Only one stretch of the data below is wanted: the lines from the one with "the sense of" through the one with "reparametrisation maps are", repeated exactly.
Data provided section start
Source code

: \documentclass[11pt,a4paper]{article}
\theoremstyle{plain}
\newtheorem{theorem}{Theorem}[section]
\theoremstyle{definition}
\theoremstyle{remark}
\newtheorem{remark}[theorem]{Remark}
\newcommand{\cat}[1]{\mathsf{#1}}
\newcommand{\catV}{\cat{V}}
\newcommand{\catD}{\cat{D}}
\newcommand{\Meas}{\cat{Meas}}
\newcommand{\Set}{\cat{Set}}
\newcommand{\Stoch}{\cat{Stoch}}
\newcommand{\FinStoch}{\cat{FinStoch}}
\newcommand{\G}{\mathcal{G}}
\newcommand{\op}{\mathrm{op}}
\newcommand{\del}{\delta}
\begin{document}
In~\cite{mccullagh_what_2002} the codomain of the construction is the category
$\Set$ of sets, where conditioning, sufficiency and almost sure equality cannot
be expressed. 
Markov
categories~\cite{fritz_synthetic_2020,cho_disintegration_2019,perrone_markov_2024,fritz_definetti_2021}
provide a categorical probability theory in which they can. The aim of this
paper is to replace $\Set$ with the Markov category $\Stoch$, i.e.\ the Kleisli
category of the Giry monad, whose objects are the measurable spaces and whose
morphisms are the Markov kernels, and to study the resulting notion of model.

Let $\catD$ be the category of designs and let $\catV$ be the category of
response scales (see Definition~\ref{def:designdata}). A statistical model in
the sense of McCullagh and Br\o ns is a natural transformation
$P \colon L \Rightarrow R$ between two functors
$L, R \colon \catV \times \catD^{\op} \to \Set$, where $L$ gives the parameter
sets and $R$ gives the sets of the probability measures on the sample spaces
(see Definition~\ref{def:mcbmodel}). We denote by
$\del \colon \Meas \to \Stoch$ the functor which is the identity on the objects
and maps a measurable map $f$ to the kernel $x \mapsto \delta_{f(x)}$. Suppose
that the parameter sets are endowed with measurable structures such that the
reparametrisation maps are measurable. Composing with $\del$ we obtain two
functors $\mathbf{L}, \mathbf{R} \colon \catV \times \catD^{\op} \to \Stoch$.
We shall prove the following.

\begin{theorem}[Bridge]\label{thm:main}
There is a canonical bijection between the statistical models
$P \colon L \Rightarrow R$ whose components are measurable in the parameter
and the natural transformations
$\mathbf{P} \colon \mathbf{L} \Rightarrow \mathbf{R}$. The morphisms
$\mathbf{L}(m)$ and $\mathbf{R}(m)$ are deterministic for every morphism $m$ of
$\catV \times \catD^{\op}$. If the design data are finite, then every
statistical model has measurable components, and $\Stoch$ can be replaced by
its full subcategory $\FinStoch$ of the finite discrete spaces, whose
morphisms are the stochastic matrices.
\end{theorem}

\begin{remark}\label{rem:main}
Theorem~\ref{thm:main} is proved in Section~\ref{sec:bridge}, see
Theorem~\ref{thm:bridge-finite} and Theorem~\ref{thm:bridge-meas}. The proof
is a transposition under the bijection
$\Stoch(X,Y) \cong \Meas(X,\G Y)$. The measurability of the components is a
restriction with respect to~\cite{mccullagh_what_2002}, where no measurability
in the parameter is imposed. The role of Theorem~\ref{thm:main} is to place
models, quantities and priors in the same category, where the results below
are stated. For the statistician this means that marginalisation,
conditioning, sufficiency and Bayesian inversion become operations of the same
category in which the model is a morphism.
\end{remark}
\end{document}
Data provided section end
Solution below:
the sense of McCullagh and Br\o ns is a natural transformation
$P \colon L \Rightarrow R$ between two functors
$L, R \colon \catV \times \catD^{\op} \to \Set$, where $L$ gives the parameter
sets and $R$ gives the sets of the probability measures on the sample spaces
(see Definition~\ref{def:mcbmodel}). We denote by
$\del \colon \Meas \to \Stoch$ the functor which is the identity on the objects
and maps a measurable map $f$ to the kernel $x \mapsto \delta_{f(x)}$. Suppose
that the parameter sets are endowed with measurable structures such that the
reparametrisation maps are measurable. Composing with $\del$ we obtain two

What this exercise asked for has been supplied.